La délibération de la Commission de Régulation de l'Energie (CRE) du 11 juin 2009 a précisé les règles minimum d'élaboration des procédures de traitement de raccordement au réseau public de distribution d'électricité, ainsi que le suivi de leur mise en oeuvre, obligation à la charge de ERDF et qui a pour objet l'exploitation et l'entretien du réseau public de distribution d'électricité. L'annexe 1 de ce document précise que la proposition technique et financière (PTF) établie par ERDF présente les résultats de l'étude de raccordement et la solution technique envisagée pour répondre à la demande de raccordement et qu'elle doit être traitée par ERDF dans un délai ne devant pas excéder trois mois.

Le 29 juillet 2010 une mission d'information a préconisé une nouvelle baisse immédiate des tarifs.

Par un communiqué de presse en date du 23 août 2010 du ministère de l'écologie, l'ensemble des professionnels des énergies renouvelables a été informé de ce que la baisse de 12 % des tarifs de rachat de l'électricité produite par les professionnels et les grosses installations décidée en janvier 2010 s'inscrivait dans le cadre d'une évolution tarifaire et n'était que

la première étape d'une adaptation nécessaire du système de régulation des tarifs de rachat qui serait préparée à l'automne en concertation avec l'ensemble des acteurs de ce secteur.

Un arrêté a été pris le 31 août 2010.

A compter de novembre 2010 toute la filière photovoltaïque, notamment par les indications du 1er décembre 2010 du blog TECSOL, était informée de l'imminence d'un décret conforme à la loi du 10 février 2000 , ayant pour effet de mettre en place un moratoire.

Un décret 2010-1510 du 9 décembre 2010 a suspendu pour une durée de trois mois, à compter de son entrée en vigueur le 10 décembre 2010, l'obligation de conclure un contrat d'achat d'électricité produite par certaines installations photovoltaïques, aucune demande de contrat ne pouvant être déposée pendant la période de suspension et les demandes suspendues devant faire l'objet , à l'issue de la période de suspension , d'une nouvelle demande complète de raccordement au réseau. Cette suspension ne s'appliquait pas aux installations dont le producteur avait notifié au gestionnaire du réseau avant le 2 décembre 2010 , son acceptation de la proposition technique et financière de raccordement au réseau en retournant à ERDF la PTF signée avec un chèque d'acompte.

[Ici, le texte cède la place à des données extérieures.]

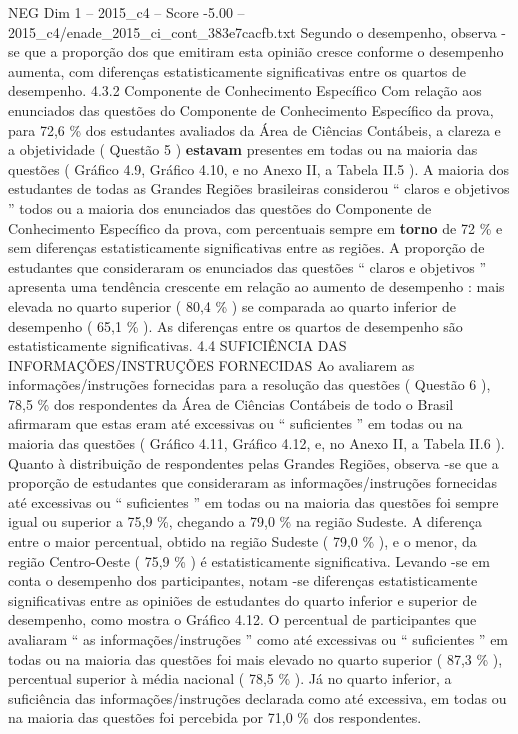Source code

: \begin{textsample}{NEG Dim 1 – 2015\_c4 – Score -5.00 – 2015\_c4/enade\_2015\_ci\_cont\_383e7cacfb.txt}
Segundo o desempenho, observa -se que a proporção dos que emitiram esta opinião cresce conforme o desempenho aumenta, com diferenças estatisticamente significativas entre os quartos de desempenho. 4.3.2 Componente de Conhecimento Específico Com relação aos enunciados das questões do Componente de Conhecimento Específico da prova, para 72,6 \% dos estudantes avaliados da Área de Ciências Contábeis, a clareza e a objetividade ( Questão 5 ) \textbf{estavam} presentes em todas ou na maioria das questões ( Gráfico 4.9, Gráfico 4.10, e no Anexo II, a Tabela II.5 ).
A maioria dos estudantes de todas as Grandes Regiões brasileiras considerou “ claros e objetivos ” todos ou a maioria dos enunciados das questões do Componente de Conhecimento Específico da prova, com percentuais sempre em \textbf{torno} de 72 \% e sem diferenças estatisticamente significativas entre as regiões.
A proporção de estudantes que consideraram os enunciados das questões “ claros e objetivos ” apresenta uma tendência crescente em relação ao aumento de desempenho : mais elevada no quarto superior ( 80,4 \% ) se comparada ao quarto inferior de desempenho ( 65,1 \% ).
As diferenças entre os quartos de desempenho são estatisticamente significativas. 4.4 SUFICIÊNCIA DAS INFORMAÇÕES/INSTRUÇÕES FORNECIDAS Ao avaliarem as informações/instruções fornecidas para a resolução das questões ( Questão 6 ), 78,5 \% dos respondentes da Área de Ciências Contábeis de todo o Brasil afirmaram que estas eram até excessivas ou “ suficientes ” em todas ou na maioria das questões ( Gráfico 4.11, Gráfico 4.12, e, no Anexo II, a Tabela II.6 ).
Quanto à distribuição de respondentes pelas Grandes Regiões, observa -se que a proporção de estudantes que consideraram as informações/instruções fornecidas até excessivas ou “ suficientes ” em todas ou na maioria das questões foi sempre igual ou superior a 75,9 \%, chegando a 79,0 \% na região Sudeste.
A diferença entre o maior percentual, obtido na região Sudeste ( 79,0 \% ), e o menor, da região Centro-Oeste ( 75,9 \% ) é estatisticamente significativa.
Levando -se em conta o desempenho dos participantes, notam -se diferenças estatisticamente significativas entre as opiniões de estudantes do quarto inferior e superior de desempenho, como mostra o Gráfico 4.12.
O percentual de participantes que avaliaram “ as informações/instruções ” como até excessivas ou “ suficientes ” em todas ou na maioria das questões foi mais elevado no quarto superior ( 87,3 \% ), percentual superior à média nacional ( 78,5 \% ).
Já no quarto inferior, a suficiência das informações/instruções declarada como até excessiva, em todas ou na maioria das questões foi percebida por 71,0 \% dos respondentes.

\end{textsample}

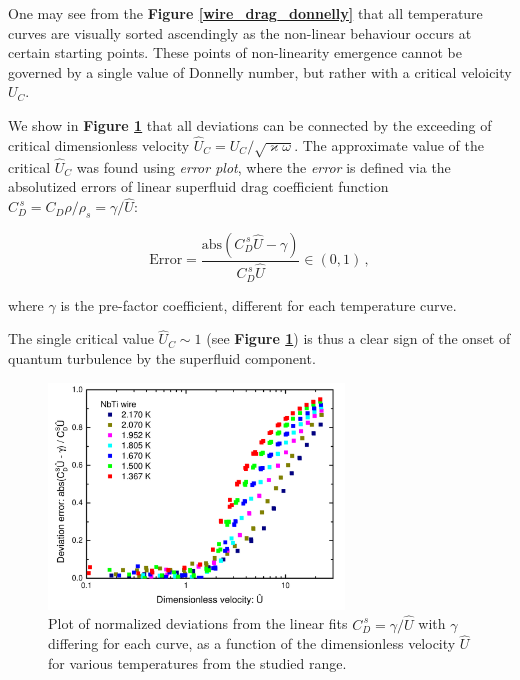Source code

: One may see from the \textbf{Figure \ref{wire_drag_donnelly}} that all temperature curves are visually sorted ascendingly as the non-linear behaviour occurs at certain starting points. These points of non-linearity emergence cannot be governed by a single value of Donnelly number, but rather with a critical veloicity $U_C$.

We show in \textbf{Figure \ref{wire_nonlinear_drag}} that all deviations can be connected by the exceeding of critical dimensionless velocity $\hat{U}_C = U_C / \sqrt{\varkappa \omega}$. The approximate value of the critical $\hat{U}_C$ was found using \textit{error plot}, where the \textit{error} is defined via the absolutized errors of linear superfluid drag coefficient function $C_D^{\, s} = C_D \rho / \rho_s = \gamma / \hat{U}$:

\begin{equation}
\text{Error} = \frac{\text{abs}(C_D^{\,s} \hat{U} - \gamma)}{C_D^{\,s} \hat{U}} \in (0,1)\,,
\end{equation}

where $\gamma$ is the pre-factor coefficient, different for each temperature curve.

The single critical value $\hat{U}_C \sim 1$ (see \textbf{Figure \ref{wire_nonlinear_drag}}) is thus a clear sign of the onset of quantum turbulence by the superfluid component.

\begin{figure}[h]
	\centering
	\includegraphics[width=0.7\textwidth]{graphics/results/wire_nonlinear_drag}
	\caption{Plot of normalized deviations from the linear fits $C_D^{\,s} =  \gamma / \hat{U}$ with $\gamma$ differing for each curve, as a function of the dimensionless velocity $\hat{U}$ for various temperatures from the studied range.}
	\label{wire_nonlinear_drag}
\end{figure}


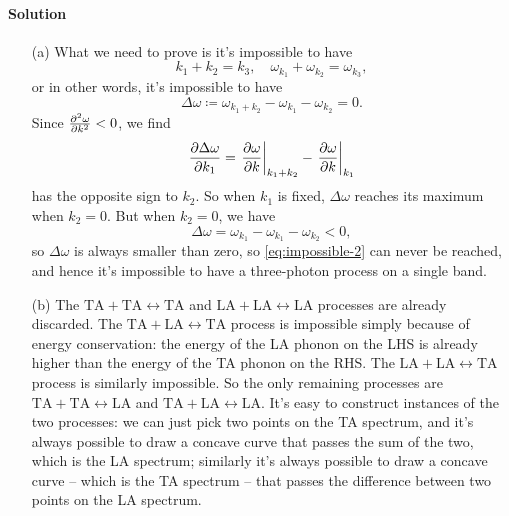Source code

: \documentclass[hyperref, a4paper]{article}
\begin{document}
\paragraph{Solution} \begin{itemize}
\item[(a)] What we need to prove is it's impossible to have 
\begin{equation}
    k_1 + k_2 = k_3, \quad 
    \omega_{k_1} + \omega_{k_2} = \omega_{k_3},
\end{equation}
or in other words, it's impossible to have 
\begin{equation}
    \Delta \omega \coloneqq \omega_{k_1 + k_2} - \omega_{k_1} - \omega_{k_2} = 0.
    \label{eq:impossible-2}
\end{equation}
Since $\pdv[2]{\omega}{k} < 0$, we find  
\[
    \pdv{\Delta \omega}{k_1} = \eval{\pdv{\omega}{k}}_{k_1 + k_2} - \eval{\pdv{\omega}{k}}_{k_1}
\]
has the opposite sign to $k_2$. 
So when $k_1$ is fixed, $\Delta \omega$ reaches its maximum when $k_2 = 0$.
But when $k_2 = 0$, we have 
\[
    \Delta \omega = \omega_{k_1} - \omega_{k_1} - \omega_{k_2} < 0,
\]
so $\Delta \omega$ is always smaller than zero, so \eqref{eq:impossible-2} can never be reached,
and hence it's impossible to have a three-photon process on a single band.

\item[(b)] The $\mathrm{TA} + \mathrm{TA} \leftrightarrow \mathrm{TA}$ 
and $\mathrm{LA} + \mathrm{LA} \leftrightarrow \mathrm{LA}$ 
processes are already discarded.
The $\mathrm{TA} + \mathrm{LA} \leftrightarrow \mathrm{TA}$ process 
is impossible simply because of energy conservation:
the energy of the LA phonon on the LHS is already higher than the energy of the TA phonon on the RHS.
The $\mathrm{LA} + \mathrm{LA} \leftrightarrow \mathrm{TA}$ process 
is similarly impossible.
So the only remaining processes are $\mathrm{TA} + \mathrm{TA} \leftrightarrow \mathrm{LA}$
and $\mathrm{TA} + \mathrm{LA} \leftrightarrow \mathrm{LA}$.
It's easy to construct instances of the two processes:
we can just pick two points on the TA spectrum, 
and it's always possible to draw a concave curve that passes the sum of the two,
which is the LA spectrum;
similarly it's always possible to draw a concave curve -- which is the TA spectrum -- that passes the difference 
between two points on the LA spectrum.

\end{itemize}
\end{document}

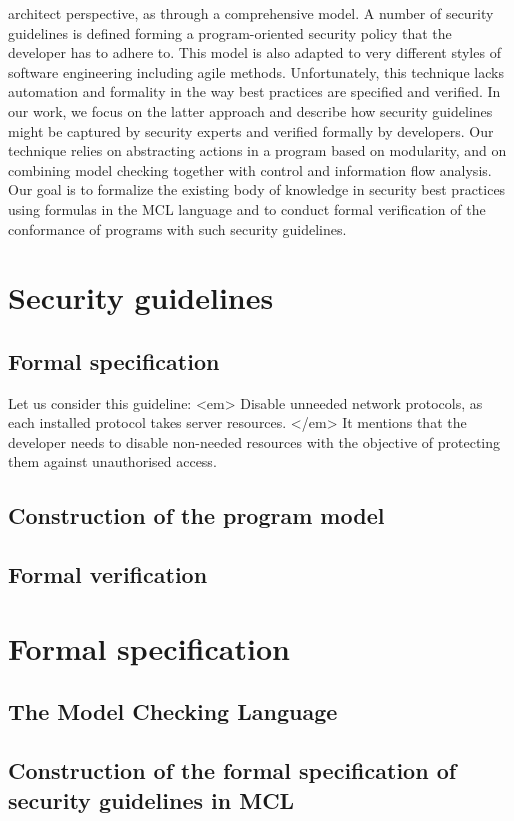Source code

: \documentclass[10pt]{article}
\begin{document}
architect perspective, as through a comprehensive model. A number of security guidelines is
defined forming a program-oriented security policy that the developer has to adhere to. This
model is also adapted to very different styles of software engineering including agile methods.
Unfortunately, this technique lacks automation and formality in the way best practices are
specified and verified.
In our work, we focus on the latter approach and describe how security guidelines might
be captured by security experts and verified formally by developers. Our technique relies
on abstracting actions in a program based on modularity, and on combining model checking
together with control and information flow analysis. Our goal is to formalize the existing
body of knowledge in security best practices using formulas in the MCL language and to
conduct formal verification of the conformance of programs with such security guidelines.
\section{Security guidelines}
\subsection {Formal specification}
Let us consider this guideline:
<em> Disable unneeded network protocols, as each installed protocol takes server
resources. </em>
It mentions that the developer needs to disable non-needed resources with the objective of protecting them against unauthorised access.

\subsection {Construction of the program model}
\subsection {Formal verification}
\section{Formal specification}
\subsection {The Model Checking Language}
\subsection {Construction of the formal specification of security guidelines in MCL}
\end{document}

A l'issue de ce moratoire, un décret et deux arrêtés du 4 mars 2011 ont fixé le prix d'achat de cette électricité à des tarifs inférieurs à ceux prévus par les arrêtés antérieurs (28,83 centimes au lieu de 42 ou 50 centimes) et aussi exclu du bénéfice de l'obligation d'achat les installations d'une puissance supérieure à 100kWh pour lesquelles une procédure d'appel d'offres était prévue.

La loi 2010-788 du 12 juillet 2010 dite loi GRENELLE II a validé dans son article 88 l'arrêté du 12 janvier 2010. Dans sa décision du 19 janvier 2011 le Conseil d'Etat a refusé de renvoyer au Conseil Constitutionnel la Question Prioritaire de Constitutionnalité sur l'article 88 de la loi 2010-788 du 12 juillet 2010.

Dans un arrêt du 12 avril 2012 le Conseil d'Etat a statué sur la légalité en droit interne de l'arrêté du 12 janvier 2010, ce qui l'a conduit à annuler pour l'avenir certaines dispositions dudit arrêté.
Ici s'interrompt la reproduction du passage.